3世紀の俾弥呼の国と7世紀の多利思北孤の国とは同一である。「隋書俀国伝」の冒頭の一句でそれは明確に記載されている。
「都於邪靡堆 」(やびたいに都す)「則魏志所謂邪馬臺者也 」(すなわち魏志の邪馬臺 なる者なり)と。この邪馬臺は3世紀の邪馬壹が5世紀になって邪馬臺 に置換されたものである。3世紀俾弥呼の都が博多湾岸であるから多利思北孤の都も必然的に「竹斯国」にならざるを得ない。

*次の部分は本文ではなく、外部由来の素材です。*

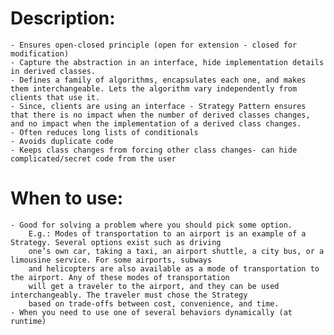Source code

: # **Description:**
	- Ensures open-closed principle (open for extension - closed for modification)
	- Capture the abstraction in an interface, hide implementation details in derived classes. 
	- Defines a family of algorithms, encapsulates each one, and makes them interchangeable. Lets the algorithm vary independently from clients that use it.
	- Since, clients are using an interface - Strategy Pattern ensures that there is no impact when the number of derived classes changes, and no impact when the implementation of a derived class changes.
	- Often reduces long lists of conditionals
    - Avoids duplicate code
    - Keeps class changes from forcing other class changes- can hide complicated/secret code from the user
	
# **When to use:**
    - Good for solving a problem where you should pick some option. 
        E.g.: Modes of transportation to an airport is an example of a Strategy. Several options exist such as driving
        one’s own car, taking a taxi, an airport shuttle, a city bus, or a limousine service. For some airports, subways
        and helicopters are also available as a mode of transportation to the airport. Any of these modes of transportation
        will get a traveler to the airport, and they can be used interchangeably. The traveler must chose the Strategy
        based on trade-offs between cost, convenience, and time.
    - When you need to use one of several behaviors dynamically (at runtime)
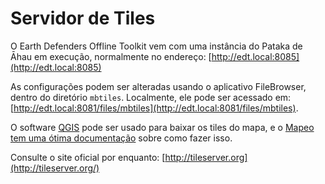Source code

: # Servidor de Tiles

O Earth Defenders Offline Toolkit vem com uma instância do Pataka de Āhau em execução, normalmente no endereço: [http://edt.local:8085](http://edt.local:8085)

As configurações podem ser alteradas usando o aplicativo FileBrowser, dentro do diretório `mbtiles`. Localmente, ele pode ser acessado em: [http://edt.local:8081/files/mbtiles](http://edt.local:8081/files/mbtiles).

O software [QGIS](https://qgis.org/) pode ser usado para baixar os tiles do mapa, e o [Mapeo tem uma ótima documentação](https://docs.mapeo.app/complete-reference-guide/customization-options/custom-base-maps/creating-custom-maps/creating-mbtiles) sobre como fazer isso.

Consulte o site oficial por enquanto: [http://tileserver.org](http://tileserver.org/)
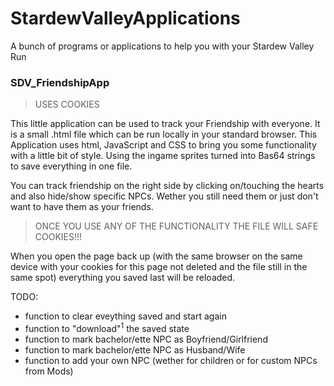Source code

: # StardewValleyApplications
A bunch of programs or applications to help you with your Stardew Valley Run



### SDV_FriendshipApp
> USES COOKIES

This little application can be used to track your Friendship with everyone.
It is a small .html file which can be run locally in your standard browser.
This Application uses html, JavaScript and CSS to bring you some functionality with a little bit of style.
Using the ingame sprites turned into Bas64 strings to save everything in one file.

You can track friendship on the right side by clicking on/touching the hearts and also hide/show specific NPCs. Wether you still need them or just don't want to have them as your friends.
> ONCE YOU USE ANY OF THE FUNCTIONALITY THE FILE WILL SAFE COOKIES!!!

When you open the page back up (with the same browser on the same device with your cookies for this page not deleted and the file still in the same spot) everything you saved last will be reloaded.

TODO:
+ function to clear eveything saved and start again
+ function to "download"<sup>1</sup> the saved state
+ function to mark bachelor/ette NPC as Boyfriend/Girlfriend
+ function to mark bachelor/ette NPC as Husband/Wife
+ function to add your own NPC (wether for children or for custom NPCs from Mods)
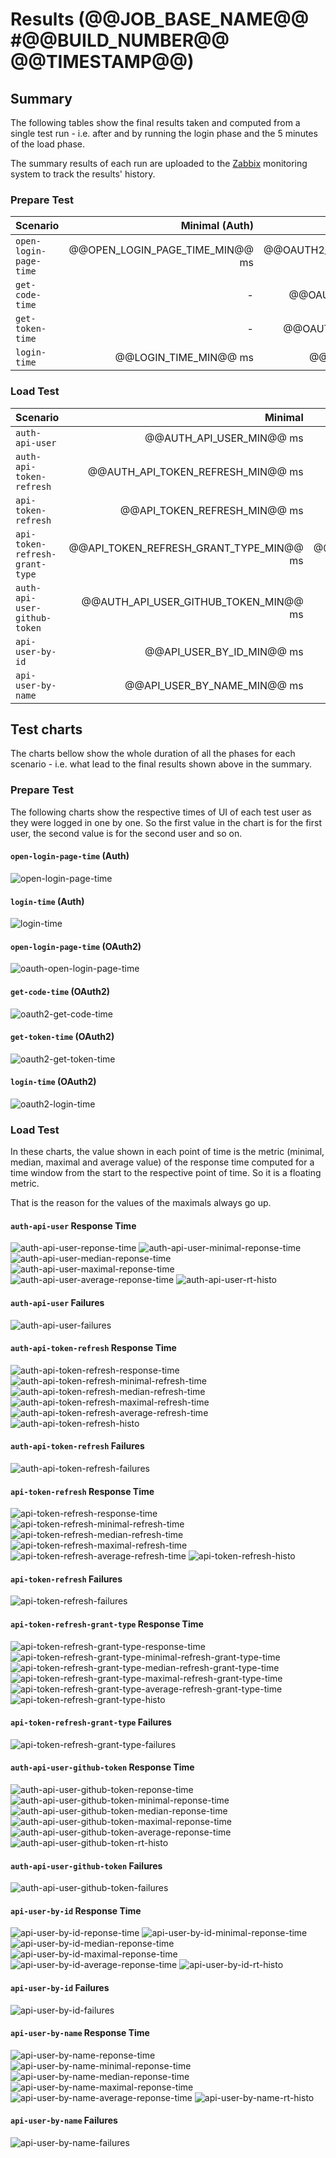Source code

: # Results (@@JOB_BASE_NAME@@ #@@BUILD_NUMBER@@ @@TIMESTAMP@@)
## Summary
The following tables show the final results taken and computed from a single test run - i.e. after and by running the login phase and the 5 minutes of the load phase.

The summary results of each run are uploaded to the
[Zabbix](https://zabbix.devshift.net:9443/zabbix/screens.php?elementid=32&fullscreen=1)
monitoring system to track the results' history.

### Prepare Test
| Scenario | Minimal (Auth) | Minimal (OAuth2) | Median (Auth) | Median (OAuth2) | Maximal (Auth) |Maximal (OAuth2) |
| :--- | ---: | ---: | ---: | ---: | ---: | ---: |
| `open-login-page-time` | @@OPEN_LOGIN_PAGE_TIME_MIN@@ ms | @@OAUTH2_OPEN_LOGIN_PAGE_TIME_MIN@@ ms | @@OPEN_LOGIN_PAGE_TIME_MEDIAN@@ ms | @@OAUTH2_OPEN_LOGIN_PAGE_TIME_MEDIAN@@ ms | @@OPEN_LOGIN_PAGE_TIME_MAX@@ ms | @@OAUTH2_OPEN_LOGIN_PAGE_TIME_MAX@@ ms |
| `get-code-time` | - | @@OAUTH2_GET_CODE_TIME_MIN@@ ms | - | @@OAUTH2_GET_CODE_TIME_MEDIAN@@ ms | - | @@OAUTH2_GET_CODE_TIME_MAX@@ ms |
| `get-token-time` | - | @@OAUTH2_GET_TOKEN_TIME_MIN@@ ms | - | @@OAUTH2_GET_TOKEN_TIME_MEDIAN@@ ms | - | @@OAUTH2_GET_TOKEN_TIME_MAX@@ ms |
| `login-time` | @@LOGIN_TIME_MIN@@ ms | @@OAUTH2_LOGIN_TIME_MIN@@ ms | @@LOGIN_TIME_MEDIAN@@ ms | @@OAUTH2_LOGIN_TIME_MEDIAN@@ ms | @@LOGIN_TIME_MAX@@ ms | @@OAUTH2_LOGIN_TIME_MAX@@ ms |

### Load Test
| Scenario | Minimal | Median | Maximal | Average | Failed |
| :--- | ---: | ---: | ---: | ---: | ---: |
|`auth-api-user`| @@AUTH_API_USER_MIN@@ ms | @@AUTH_API_USER_MEDIAN@@ ms | @@AUTH_API_USER_MAX@@ ms | @@AUTH_API_USER_AVERAGE@@ ms | @@AUTH_API_USER_FAILED@@ |
|`auth-api-token-refresh`| @@AUTH_API_TOKEN_REFRESH_MIN@@ ms | @@AUTH_API_TOKEN_REFRESH_MEDIAN@@ ms | @@AUTH_API_TOKEN_REFRESH_MAX@@ ms | @@AUTH_API_TOKEN_REFRESH_AVERAGE@@ ms | @@AUTH_API_TOKEN_REFRESH_FAILED@@ |
|`api-token-refresh`| @@API_TOKEN_REFRESH_MIN@@ ms | @@API_TOKEN_REFRESH_MEDIAN@@ ms | @@API_TOKEN_REFRESH_MAX@@ ms | @@API_TOKEN_REFRESH_AVERAGE@@ ms | @@API_TOKEN_REFRESH_FAILED@@ |
|`api-token-refresh-grant-type`| @@API_TOKEN_REFRESH_GRANT_TYPE_MIN@@ ms | @@API_TOKEN_REFRESH_GRANT_TYPE_MEDIAN@@ ms | @@API_TOKEN_REFRESH_GRANT_TYPE_MAX@@ ms | @@API_TOKEN_REFRESH_GRANT_TYPE_AVERAGE@@ ms | @@API_TOKEN_REFRESH_GRANT_TYPE_FAILED@@ |
|`auth-api-user-github-token`| @@AUTH_API_USER_GITHUB_TOKEN_MIN@@ ms | @@AUTH_API_USER_GITHUB_TOKEN_MEDIAN@@ ms | @@AUTH_API_USER_GITHUB_TOKEN_MAX@@ ms | @@AUTH_API_USER_GITHUB_TOKEN_AVERAGE@@ ms | @@AUTH_API_USER_GITHUB_TOKEN_FAILED@@ |
|`api-user-by-id`| @@API_USER_BY_ID_MIN@@ ms | @@API_USER_BY_ID_MEDIAN@@ ms | @@API_USER_BY_ID_MAX@@ ms | @@API_USER_BY_ID_AVERAGE@@ ms | @@API_USER_BY_ID_FAILED@@ |
|`api-user-by-name`| @@API_USER_BY_NAME_MIN@@ ms | @@API_USER_BY_NAME_MEDIAN@@ ms | @@API_USER_BY_NAME_MAX@@ ms | @@API_USER_BY_NAME_AVERAGE@@ ms | @@API_USER_BY_NAME_FAILED@@ |

## Test charts
The charts bellow show the whole duration of all the phases for each scenario - i.e. what lead to the final results shown above in the summary.

### Prepare Test
The following charts show the respective times of UI of each test user as they were logged in one by one.
So the first value in the chart is for the first user, the second value is for the second user and so on.

#### `open-login-page-time` (Auth)
![open-login-page-time](./@@JOB_BASE_NAME@@-@@BUILD_NUMBER@@-open-login-page-time.png)

#### `login-time` (Auth)
![login-time](./@@JOB_BASE_NAME@@-@@BUILD_NUMBER@@-login-time.png)

#### `open-login-page-time` (OAuth2)
![oauth-open-login-page-time](./@@JOB_BASE_NAME@@-@@BUILD_NUMBER@@-oauth2-open-login-page-time.png)

#### `get-code-time` (OAuth2)
![oauth2-get-code-time](./@@JOB_BASE_NAME@@-@@BUILD_NUMBER@@-oauth2-get-code-time.png)

#### `get-token-time` (OAuth2)
![oauth2-get-token-time](./@@JOB_BASE_NAME@@-@@BUILD_NUMBER@@-oauth2-get-token-time.png)

#### `login-time` (OAuth2)
![oauth2-login-time](./@@JOB_BASE_NAME@@-@@BUILD_NUMBER@@-oauth2-login-time.png)

### Load Test
In these charts, the value shown in each point of time is the metric (minimal, median, maximal and average value) of the response time
computed for a time window from the start to the respective point of time. So it is a floating metric.

That is the reason for the values of the maximals always go up.
#### `auth-api-user` Response Time
![auth-api-user-reponse-time](./@@JOB_BASE_NAME@@-@@BUILD_NUMBER@@-GET_auth-api-user-response-time.png)
![auth-api-user-minimal-reponse-time](./@@JOB_BASE_NAME@@-@@BUILD_NUMBER@@-GET_auth-api-user-minimal-response-time.png)
![auth-api-user-median-reponse-time](./@@JOB_BASE_NAME@@-@@BUILD_NUMBER@@-GET_auth-api-user-median-response-time.png)
![auth-api-user-maximal-reponse-time](./@@JOB_BASE_NAME@@-@@BUILD_NUMBER@@-GET_auth-api-user-maximal-response-time.png)
![auth-api-user-average-reponse-time](./@@JOB_BASE_NAME@@-@@BUILD_NUMBER@@-GET_auth-api-user-average-response-time.png)
![auth-api-user-rt-histo](./@@JOB_BASE_NAME@@-@@BUILD_NUMBER@@-GET_auth-api-user-rt-histo.png)
#### `auth-api-user` Failures
![auth-api-user-failures](./@@JOB_BASE_NAME@@-@@BUILD_NUMBER@@-GET_auth-api-user-failures.png)

#### `auth-api-token-refresh` Response Time
![auth-api-token-refresh-response-time](./@@JOB_BASE_NAME@@-@@BUILD_NUMBER@@-POST_auth-api-token-refresh-response-time.png)
![auth-api-token-refresh-minimal-refresh-time](./@@JOB_BASE_NAME@@-@@BUILD_NUMBER@@-POST_auth-api-token-refresh-minimal-response-time.png)
![auth-api-token-refresh-median-refresh-time](./@@JOB_BASE_NAME@@-@@BUILD_NUMBER@@-POST_auth-api-token-refresh-median-response-time.png)
![auth-api-token-refresh-maximal-refresh-time](./@@JOB_BASE_NAME@@-@@BUILD_NUMBER@@-POST_auth-api-token-refresh-maximal-response-time.png)
![auth-api-token-refresh-average-refresh-time](./@@JOB_BASE_NAME@@-@@BUILD_NUMBER@@-POST_auth-api-token-refresh-average-response-time.png)
![auth-api-token-refresh-histo](./@@JOB_BASE_NAME@@-@@BUILD_NUMBER@@-POST_auth-api-token-refresh-rt-histo.png)
#### `auth-api-token-refresh` Failures
![auth-api-token-refresh-failures](./@@JOB_BASE_NAME@@-@@BUILD_NUMBER@@-POST_auth-api-token-refresh-failures.png)

#### `api-token-refresh` Response Time
![api-token-refresh-response-time](./@@JOB_BASE_NAME@@-@@BUILD_NUMBER@@-POST_api-token-refresh-response-time.png)
![api-token-refresh-minimal-refresh-time](./@@JOB_BASE_NAME@@-@@BUILD_NUMBER@@-POST_api-token-refresh-minimal-response-time.png)
![api-token-refresh-median-refresh-time](./@@JOB_BASE_NAME@@-@@BUILD_NUMBER@@-POST_api-token-refresh-median-response-time.png)
![api-token-refresh-maximal-refresh-time](./@@JOB_BASE_NAME@@-@@BUILD_NUMBER@@-POST_api-token-refresh-maximal-response-time.png)
![api-token-refresh-average-refresh-time](./@@JOB_BASE_NAME@@-@@BUILD_NUMBER@@-POST_api-token-refresh-average-response-time.png)
![api-token-refresh-histo](./@@JOB_BASE_NAME@@-@@BUILD_NUMBER@@-POST_api-token-refresh-rt-histo.png)
#### `api-token-refresh` Failures
![api-token-refresh-failures](./@@JOB_BASE_NAME@@-@@BUILD_NUMBER@@-POST_api-token-refresh-failures.png)

#### `api-token-refresh-grant-type` Response Time
![api-token-refresh-grant-type-response-time](./@@JOB_BASE_NAME@@-@@BUILD_NUMBER@@-POST_api-token-refresh-grant-type-response-time.png)
![api-token-refresh-grant-type-minimal-refresh-grant-type-time](./@@JOB_BASE_NAME@@-@@BUILD_NUMBER@@-POST_api-token-refresh-grant-type-minimal-response-time.png)
![api-token-refresh-grant-type-median-refresh-grant-type-time](./@@JOB_BASE_NAME@@-@@BUILD_NUMBER@@-POST_api-token-refresh-grant-type-median-response-time.png)
![api-token-refresh-grant-type-maximal-refresh-grant-type-time](./@@JOB_BASE_NAME@@-@@BUILD_NUMBER@@-POST_api-token-refresh-grant-type-maximal-response-time.png)
![api-token-refresh-grant-type-average-refresh-grant-type-time](./@@JOB_BASE_NAME@@-@@BUILD_NUMBER@@-POST_api-token-refresh-grant-type-average-response-time.png)
![api-token-refresh-grant-type-histo](./@@JOB_BASE_NAME@@-@@BUILD_NUMBER@@-POST_api-token-refresh-grant-type-rt-histo.png)
#### `api-token-refresh-grant-type` Failures
![api-token-refresh-grant-type-failures](./@@JOB_BASE_NAME@@-@@BUILD_NUMBER@@-POST_api-token-refresh-grant-type-failures.png)

#### `auth-api-user-github-token` Response Time
![auth-api-user-github-token-reponse-time](./@@JOB_BASE_NAME@@-@@BUILD_NUMBER@@-GET_auth-api-user-github-token-response-time.png)
![auth-api-user-github-token-minimal-reponse-time](./@@JOB_BASE_NAME@@-@@BUILD_NUMBER@@-GET_auth-api-user-github-token-minimal-response-time.png)
![auth-api-user-github-token-median-reponse-time](./@@JOB_BASE_NAME@@-@@BUILD_NUMBER@@-GET_auth-api-user-github-token-median-response-time.png)
![auth-api-user-github-token-maximal-reponse-time](./@@JOB_BASE_NAME@@-@@BUILD_NUMBER@@-GET_auth-api-user-github-token-maximal-response-time.png)
![auth-api-user-github-token-average-reponse-time](./@@JOB_BASE_NAME@@-@@BUILD_NUMBER@@-GET_auth-api-user-github-token-average-response-time.png)
![auth-api-user-github-token-rt-histo](./@@JOB_BASE_NAME@@-@@BUILD_NUMBER@@-GET_auth-api-user-github-token-rt-histo.png)
#### `auth-api-user-github-token` Failures
![auth-api-user-github-token-failures](./@@JOB_BASE_NAME@@-@@BUILD_NUMBER@@-GET_auth-api-user-github-token-failures.png)

#### `api-user-by-id` Response Time
![api-user-by-id-reponse-time](./@@JOB_BASE_NAME@@-@@BUILD_NUMBER@@-GET_api-user-by-id-response-time.png)
![api-user-by-id-minimal-reponse-time](./@@JOB_BASE_NAME@@-@@BUILD_NUMBER@@-GET_api-user-by-id-minimal-response-time.png)
![api-user-by-id-median-reponse-time](./@@JOB_BASE_NAME@@-@@BUILD_NUMBER@@-GET_api-user-by-id-median-response-time.png)
![api-user-by-id-maximal-reponse-time](./@@JOB_BASE_NAME@@-@@BUILD_NUMBER@@-GET_api-user-by-id-maximal-response-time.png)
![api-user-by-id-average-reponse-time](./@@JOB_BASE_NAME@@-@@BUILD_NUMBER@@-GET_api-user-by-id-average-response-time.png)
![api-user-by-id-rt-histo](./@@JOB_BASE_NAME@@-@@BUILD_NUMBER@@-GET_api-user-by-id-rt-histo.png)
#### `api-user-by-id` Failures
![api-user-by-id-failures](./@@JOB_BASE_NAME@@-@@BUILD_NUMBER@@-GET_api-user-by-id-failures.png)

####  `api-user-by-name` Response Time
![api-user-by-name-reponse-time](./@@JOB_BASE_NAME@@-@@BUILD_NUMBER@@-GET_api-user-by-name-response-time.png)
![api-user-by-name-minimal-reponse-time](./@@JOB_BASE_NAME@@-@@BUILD_NUMBER@@-GET_api-user-by-name-minimal-response-time.png)
![api-user-by-name-median-reponse-time](./@@JOB_BASE_NAME@@-@@BUILD_NUMBER@@-GET_api-user-by-name-median-response-time.png)
![api-user-by-name-maximal-reponse-time](./@@JOB_BASE_NAME@@-@@BUILD_NUMBER@@-GET_api-user-by-name-maximal-response-time.png)
![api-user-by-name-average-reponse-time](./@@JOB_BASE_NAME@@-@@BUILD_NUMBER@@-GET_api-user-by-name-average-response-time.png)
![api-user-by-name-rt-histo](./@@JOB_BASE_NAME@@-@@BUILD_NUMBER@@-GET_api-user-by-name-rt-histo.png)
#### `api-user-by-name` Failures
![api-user-by-name-failures](./@@JOB_BASE_NAME@@-@@BUILD_NUMBER@@-GET_api-user-by-name-failures.png)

隋書俀国伝の阿蘇山の記載は裴世清の一行の現地検証の結果だと考えられる。その記載内容からして倭人からの聞き取り書きではなく、中国人の実地検証の結果と推測される。裴世清一行は阿蘇山に足を運んだと考えざるを得ない。従って「泰王国」の場所は「竹斯国 →阿蘇山」の間にある可能性が高い。日田ならば博多と阿蘇山のちょうど中間にある。